TASK DETAILS:
Within the records below, find each line that holds the string "import", then copy it.

Source records:
Content starts
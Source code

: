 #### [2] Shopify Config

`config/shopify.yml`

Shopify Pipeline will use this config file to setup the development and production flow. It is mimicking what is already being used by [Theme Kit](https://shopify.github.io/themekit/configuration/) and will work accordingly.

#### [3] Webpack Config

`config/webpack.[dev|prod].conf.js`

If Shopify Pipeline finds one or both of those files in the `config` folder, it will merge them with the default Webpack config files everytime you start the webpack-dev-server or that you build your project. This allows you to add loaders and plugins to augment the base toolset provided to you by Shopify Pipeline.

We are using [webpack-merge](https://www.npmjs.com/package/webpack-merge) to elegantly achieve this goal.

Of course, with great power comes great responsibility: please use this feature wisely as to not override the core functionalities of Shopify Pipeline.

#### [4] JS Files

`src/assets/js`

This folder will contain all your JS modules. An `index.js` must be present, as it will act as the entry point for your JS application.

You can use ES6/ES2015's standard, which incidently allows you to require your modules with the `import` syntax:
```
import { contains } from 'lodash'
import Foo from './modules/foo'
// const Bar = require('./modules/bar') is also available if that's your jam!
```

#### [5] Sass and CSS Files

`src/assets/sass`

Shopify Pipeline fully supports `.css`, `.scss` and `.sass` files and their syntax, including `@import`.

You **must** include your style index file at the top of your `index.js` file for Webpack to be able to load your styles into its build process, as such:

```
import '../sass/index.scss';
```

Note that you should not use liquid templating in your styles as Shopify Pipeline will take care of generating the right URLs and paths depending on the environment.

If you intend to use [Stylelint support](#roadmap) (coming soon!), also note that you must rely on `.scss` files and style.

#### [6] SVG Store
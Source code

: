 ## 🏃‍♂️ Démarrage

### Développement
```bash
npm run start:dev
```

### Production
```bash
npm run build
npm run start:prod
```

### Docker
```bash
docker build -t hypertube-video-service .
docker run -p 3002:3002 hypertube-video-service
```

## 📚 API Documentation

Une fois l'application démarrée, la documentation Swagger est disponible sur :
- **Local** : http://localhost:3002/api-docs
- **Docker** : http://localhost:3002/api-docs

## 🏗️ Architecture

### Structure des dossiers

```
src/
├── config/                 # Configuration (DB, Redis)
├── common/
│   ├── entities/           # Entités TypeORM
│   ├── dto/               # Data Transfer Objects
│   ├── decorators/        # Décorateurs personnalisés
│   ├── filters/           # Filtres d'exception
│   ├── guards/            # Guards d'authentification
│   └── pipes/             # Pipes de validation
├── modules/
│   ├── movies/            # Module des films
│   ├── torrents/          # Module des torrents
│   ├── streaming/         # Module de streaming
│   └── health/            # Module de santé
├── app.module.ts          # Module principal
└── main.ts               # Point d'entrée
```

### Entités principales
Content ends
ANSWER TO THIS TASK:
You can use ES6/ES2015's standard, which incidently allows you to require your modules with the `import` syntax:
import { contains } from 'lodash'
import Foo from './modules/foo'
Shopify Pipeline fully supports `.css`, `.scss` and `.sass` files and their syntax, including `@import`.
import '../sass/index.scss';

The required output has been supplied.